Researchers at Mount Sinai’s Icahn School of Medicine have found that childhood exposure to the mineral manganese can potentially impact their motor control and brain function — specifically, memory.
Manganese is a trace element which naturally occurs in many foods including clams, mussels, oysters, coffee, black pepper and soybeans. It is also taken as a dietary supplement, and is vital, in small amounts, to the human body.
According to a new study out Wednesday in the journal PLOS One, though, the widespread chemical element can be harmful if experienced at a young age. Early-life exposure to manganese — such as through drinking water — researchers found, “disrupts the way different areas of the brain involved in cognitive ability and motor control connect in teenagers.”
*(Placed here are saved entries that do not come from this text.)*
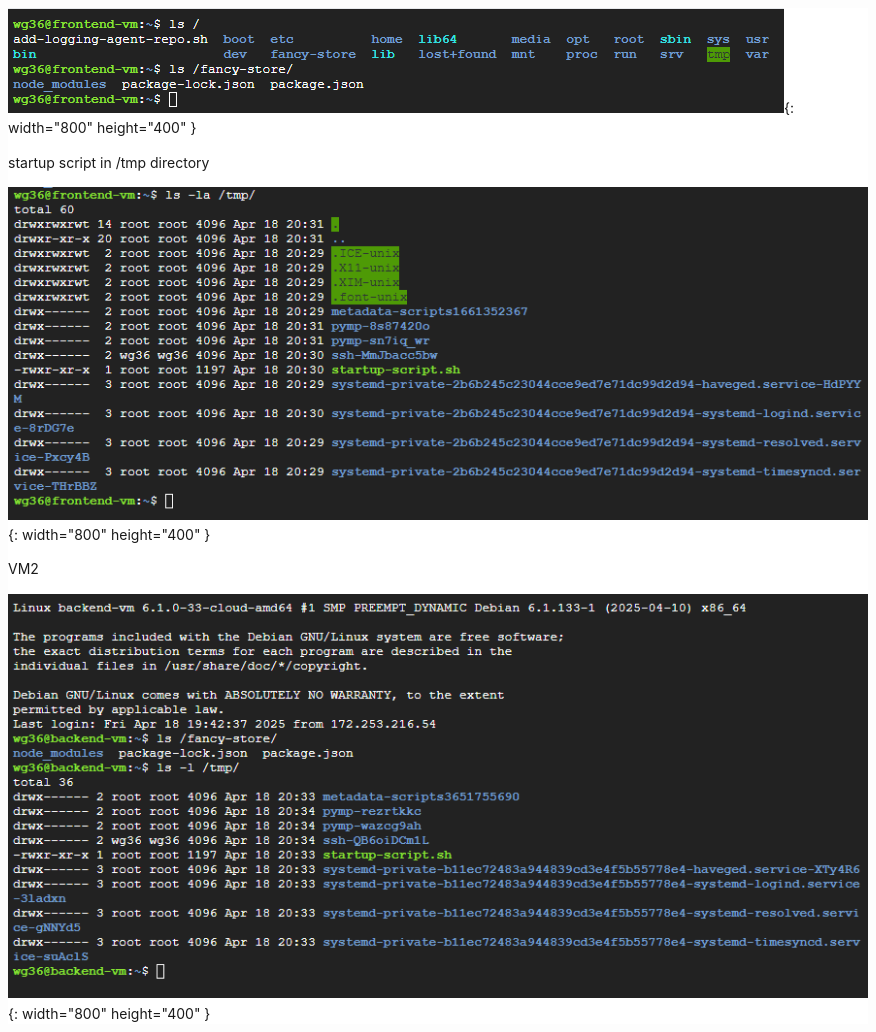 ![25](/assets/img/cloud/gcp/25.png){: width="800" height="400" }

startup script in /tmp directory

![26](/assets/img/cloud/gcp/26.png){: width="800" height="400" }

VM2

![27](/assets/img/cloud/gcp/27.png){: width="800" height="400" }
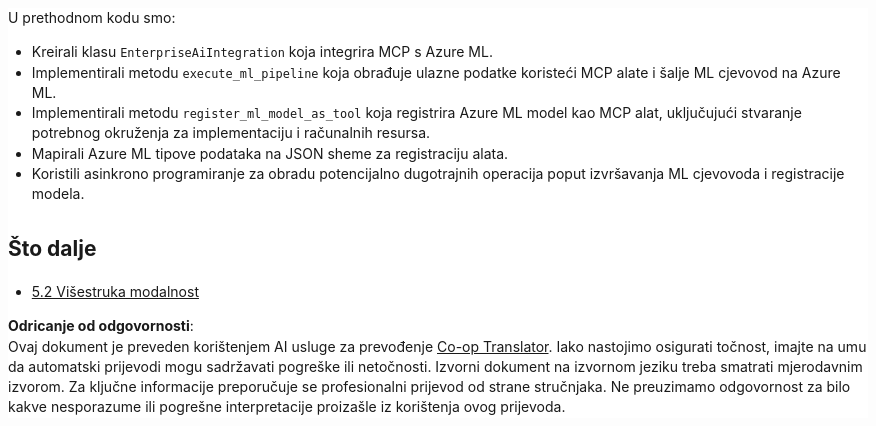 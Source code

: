 U prethodnom kodu smo:

- Kreirali klasu `EnterpriseAiIntegration` koja integrira MCP s Azure ML.
- Implementirali metodu `execute_ml_pipeline` koja obrađuje ulazne podatke koristeći MCP alate i šalje ML cjevovod na Azure ML.
- Implementirali metodu `register_ml_model_as_tool` koja registrira Azure ML model kao MCP alat, uključujući stvaranje potrebnog okruženja za implementaciju i računalnih resursa.
- Mapirali Azure ML tipove podataka na JSON sheme za registraciju alata.
- Koristili asinkrono programiranje za obradu potencijalno dugotrajnih operacija poput izvršavanja ML cjevovoda i registracije modela.

## Što dalje

- [5.2 Višestruka modalnost](../mcp-multi-modality/README.md)

**Odricanje od odgovornosti**:  
Ovaj dokument je preveden korištenjem AI usluge za prevođenje [Co-op Translator](https://github.com/Azure/co-op-translator). Iako nastojimo osigurati točnost, imajte na umu da automatski prijevodi mogu sadržavati pogreške ili netočnosti. Izvorni dokument na izvornom jeziku treba smatrati mjerodavnim izvorom. Za ključne informacije preporučuje se profesionalni prijevod od strane stručnjaka. Ne preuzimamo odgovornost za bilo kakve nesporazume ili pogrešne interpretacije proizašle iz korištenja ovog prijevoda.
Scientists measured the amount of manganese in baby teeth and used fMRI scans to measure brain functionality in adolescents. Higher manganese, they found, was correlated with decreased motor ability.
“This study is the first to link evidence of metal exposure found in baby teeth to measures of brain connectivity,” says a press release, “Researchers found insights into the detailed mechanisms linking early-life exposure to manganese to poor cognitive and motor outcomes in adolescents, including altered connectivity of brain areas involved in cognitive control (the prefrontal cortex) and motor control.”
“These findings could inform prevention and intervention efforts to reduce these poor outcomes in adolescents exposed to high levels of manganese,” says lead author Erik de Water in a statement.